More homebuyers are backing out of deals.
According to data released this week by real estate brokerage Redfin, homebuyers backed out of 63,000 home purchase contracts in July. That’s 16% of all home sales that went under contract and the highest portion of sale cancellations in two years.
Buyers back out of home sales for all kinds of reasons, but the fact that a growing portion of people are doing so points to two trends: Some buyers know they have options and feel confident they’ll be able to find another house, and others are getting cold feet or are being squeezed out of purchases as mortgage rates rise.
There are more homes for sale.
As buyer demand falls, the persistent shortage of homes that has shaped the market over the last two years is beginning to ease up. “The inventory of homes-for-sale increased solidly in July, moving near levels not seen since mid-2020,” Realtor.com Manager of Economic Research George Ratiu said in a market update last week.

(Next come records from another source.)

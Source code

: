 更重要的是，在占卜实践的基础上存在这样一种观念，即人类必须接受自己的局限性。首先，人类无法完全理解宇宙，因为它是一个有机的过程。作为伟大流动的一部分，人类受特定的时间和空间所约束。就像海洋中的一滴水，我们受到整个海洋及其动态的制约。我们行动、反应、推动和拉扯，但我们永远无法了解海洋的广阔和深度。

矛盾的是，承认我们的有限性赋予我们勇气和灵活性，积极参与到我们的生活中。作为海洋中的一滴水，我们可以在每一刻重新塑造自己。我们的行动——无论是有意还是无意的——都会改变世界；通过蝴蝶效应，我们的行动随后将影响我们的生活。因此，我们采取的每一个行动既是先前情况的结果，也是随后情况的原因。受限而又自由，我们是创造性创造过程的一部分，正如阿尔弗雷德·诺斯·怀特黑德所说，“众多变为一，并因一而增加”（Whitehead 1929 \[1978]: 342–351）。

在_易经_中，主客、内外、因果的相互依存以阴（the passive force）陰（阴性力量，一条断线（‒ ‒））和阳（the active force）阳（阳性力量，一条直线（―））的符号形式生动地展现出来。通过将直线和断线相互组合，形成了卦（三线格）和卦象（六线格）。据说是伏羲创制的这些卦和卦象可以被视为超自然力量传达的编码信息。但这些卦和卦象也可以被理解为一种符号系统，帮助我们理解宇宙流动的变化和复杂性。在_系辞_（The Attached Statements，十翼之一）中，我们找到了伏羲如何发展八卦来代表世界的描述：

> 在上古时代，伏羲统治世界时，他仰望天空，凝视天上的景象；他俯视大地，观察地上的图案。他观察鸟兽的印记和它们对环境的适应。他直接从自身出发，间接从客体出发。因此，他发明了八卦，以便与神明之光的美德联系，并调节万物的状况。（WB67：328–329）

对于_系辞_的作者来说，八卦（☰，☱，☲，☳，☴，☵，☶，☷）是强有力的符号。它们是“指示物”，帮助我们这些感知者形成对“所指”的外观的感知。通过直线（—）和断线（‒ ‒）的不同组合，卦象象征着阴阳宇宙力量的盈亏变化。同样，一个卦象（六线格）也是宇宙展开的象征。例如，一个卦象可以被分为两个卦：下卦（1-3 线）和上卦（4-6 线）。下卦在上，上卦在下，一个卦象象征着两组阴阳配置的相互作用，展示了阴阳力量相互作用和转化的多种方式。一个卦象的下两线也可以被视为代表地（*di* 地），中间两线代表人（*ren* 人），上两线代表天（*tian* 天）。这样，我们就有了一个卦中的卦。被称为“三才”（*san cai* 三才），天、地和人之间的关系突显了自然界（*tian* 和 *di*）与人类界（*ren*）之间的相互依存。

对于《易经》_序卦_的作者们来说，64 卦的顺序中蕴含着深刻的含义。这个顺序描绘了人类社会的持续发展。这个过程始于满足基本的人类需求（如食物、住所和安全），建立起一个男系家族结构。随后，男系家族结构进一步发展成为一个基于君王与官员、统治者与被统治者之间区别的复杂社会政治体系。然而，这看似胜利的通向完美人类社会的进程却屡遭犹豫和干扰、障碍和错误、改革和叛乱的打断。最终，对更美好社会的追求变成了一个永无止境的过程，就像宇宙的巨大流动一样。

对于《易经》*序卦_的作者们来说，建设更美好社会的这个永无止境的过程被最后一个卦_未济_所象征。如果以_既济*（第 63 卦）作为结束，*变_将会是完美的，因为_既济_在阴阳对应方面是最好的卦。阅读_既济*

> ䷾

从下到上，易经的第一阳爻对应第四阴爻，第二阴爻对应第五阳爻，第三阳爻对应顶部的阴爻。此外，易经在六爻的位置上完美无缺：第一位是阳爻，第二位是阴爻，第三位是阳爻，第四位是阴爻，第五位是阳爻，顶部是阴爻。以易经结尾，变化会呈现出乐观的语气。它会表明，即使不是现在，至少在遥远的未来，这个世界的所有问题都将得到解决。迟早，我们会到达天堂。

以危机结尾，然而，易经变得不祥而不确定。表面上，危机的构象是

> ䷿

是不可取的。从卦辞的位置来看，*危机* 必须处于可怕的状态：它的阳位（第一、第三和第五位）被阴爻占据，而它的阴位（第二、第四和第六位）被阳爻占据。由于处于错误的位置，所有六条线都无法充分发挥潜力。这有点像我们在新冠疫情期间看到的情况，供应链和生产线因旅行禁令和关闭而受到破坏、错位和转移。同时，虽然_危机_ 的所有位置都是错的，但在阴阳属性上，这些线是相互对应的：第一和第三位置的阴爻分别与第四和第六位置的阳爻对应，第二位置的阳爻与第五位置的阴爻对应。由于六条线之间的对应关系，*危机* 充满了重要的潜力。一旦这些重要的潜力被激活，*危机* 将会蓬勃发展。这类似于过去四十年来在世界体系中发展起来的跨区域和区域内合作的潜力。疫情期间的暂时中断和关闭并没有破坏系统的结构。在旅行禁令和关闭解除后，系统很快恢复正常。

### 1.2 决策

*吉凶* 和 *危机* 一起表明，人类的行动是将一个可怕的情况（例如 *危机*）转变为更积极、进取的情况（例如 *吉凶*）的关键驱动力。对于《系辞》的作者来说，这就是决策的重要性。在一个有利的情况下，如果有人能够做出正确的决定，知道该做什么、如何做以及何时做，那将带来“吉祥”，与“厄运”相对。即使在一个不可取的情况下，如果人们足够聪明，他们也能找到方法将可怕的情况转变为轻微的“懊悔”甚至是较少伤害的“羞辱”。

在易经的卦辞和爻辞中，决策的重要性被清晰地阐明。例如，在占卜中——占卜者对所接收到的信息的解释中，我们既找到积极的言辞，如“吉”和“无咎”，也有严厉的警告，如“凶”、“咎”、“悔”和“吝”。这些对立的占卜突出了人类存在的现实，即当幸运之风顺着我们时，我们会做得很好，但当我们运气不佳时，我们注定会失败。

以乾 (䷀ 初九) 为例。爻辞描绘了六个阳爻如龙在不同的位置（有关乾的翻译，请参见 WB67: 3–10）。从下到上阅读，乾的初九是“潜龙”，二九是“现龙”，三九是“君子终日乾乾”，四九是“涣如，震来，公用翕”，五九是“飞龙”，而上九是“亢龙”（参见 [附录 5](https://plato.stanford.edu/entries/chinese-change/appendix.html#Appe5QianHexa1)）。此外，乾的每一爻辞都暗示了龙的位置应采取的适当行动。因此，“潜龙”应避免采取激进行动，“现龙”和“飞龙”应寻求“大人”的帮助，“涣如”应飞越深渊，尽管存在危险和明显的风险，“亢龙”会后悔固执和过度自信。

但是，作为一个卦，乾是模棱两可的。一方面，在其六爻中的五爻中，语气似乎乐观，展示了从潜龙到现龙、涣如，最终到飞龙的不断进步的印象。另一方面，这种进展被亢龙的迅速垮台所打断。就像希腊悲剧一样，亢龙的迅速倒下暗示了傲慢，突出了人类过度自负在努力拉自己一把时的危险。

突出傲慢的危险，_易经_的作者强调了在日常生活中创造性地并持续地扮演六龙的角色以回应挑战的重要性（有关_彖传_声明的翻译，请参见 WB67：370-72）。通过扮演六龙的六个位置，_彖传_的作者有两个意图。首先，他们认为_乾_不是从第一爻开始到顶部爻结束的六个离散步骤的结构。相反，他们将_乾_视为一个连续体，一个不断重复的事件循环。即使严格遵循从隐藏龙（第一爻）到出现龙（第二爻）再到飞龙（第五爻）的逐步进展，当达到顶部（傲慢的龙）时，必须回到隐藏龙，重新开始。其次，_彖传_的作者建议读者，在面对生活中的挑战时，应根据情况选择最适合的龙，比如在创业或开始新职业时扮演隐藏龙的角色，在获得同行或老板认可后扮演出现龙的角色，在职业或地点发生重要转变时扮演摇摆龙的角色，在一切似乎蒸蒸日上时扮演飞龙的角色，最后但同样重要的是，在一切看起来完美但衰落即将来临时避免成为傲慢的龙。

There were 30% more active listings on a typical day in July than there were a year ago, according to Realtor.com’s data.
“With more available properties and less competition, sellers are beginning to adjust to the new reality by cutting prices to incentivize buyers,” Ratiu added.
Bidding wars and competition are fading.
The days of the out-of-control bidding war may finally be behind us.
According to data from Redfin, the portion of home offers written by its agents that faced a bidding war (defined as at least one competing offer) fell for the sixth straight month in July. Just 44% of offers encountered competition that month, compared with nearly 64% at the same time last year.
“The market is wildly different than it was a few months ago. Buyers are competing with one to two other offers instead of four to eight,” Alexis Malin, a Redfin agent based in Jacksonville, Florida, said in a news release. “Some aren’t facing competition at all.”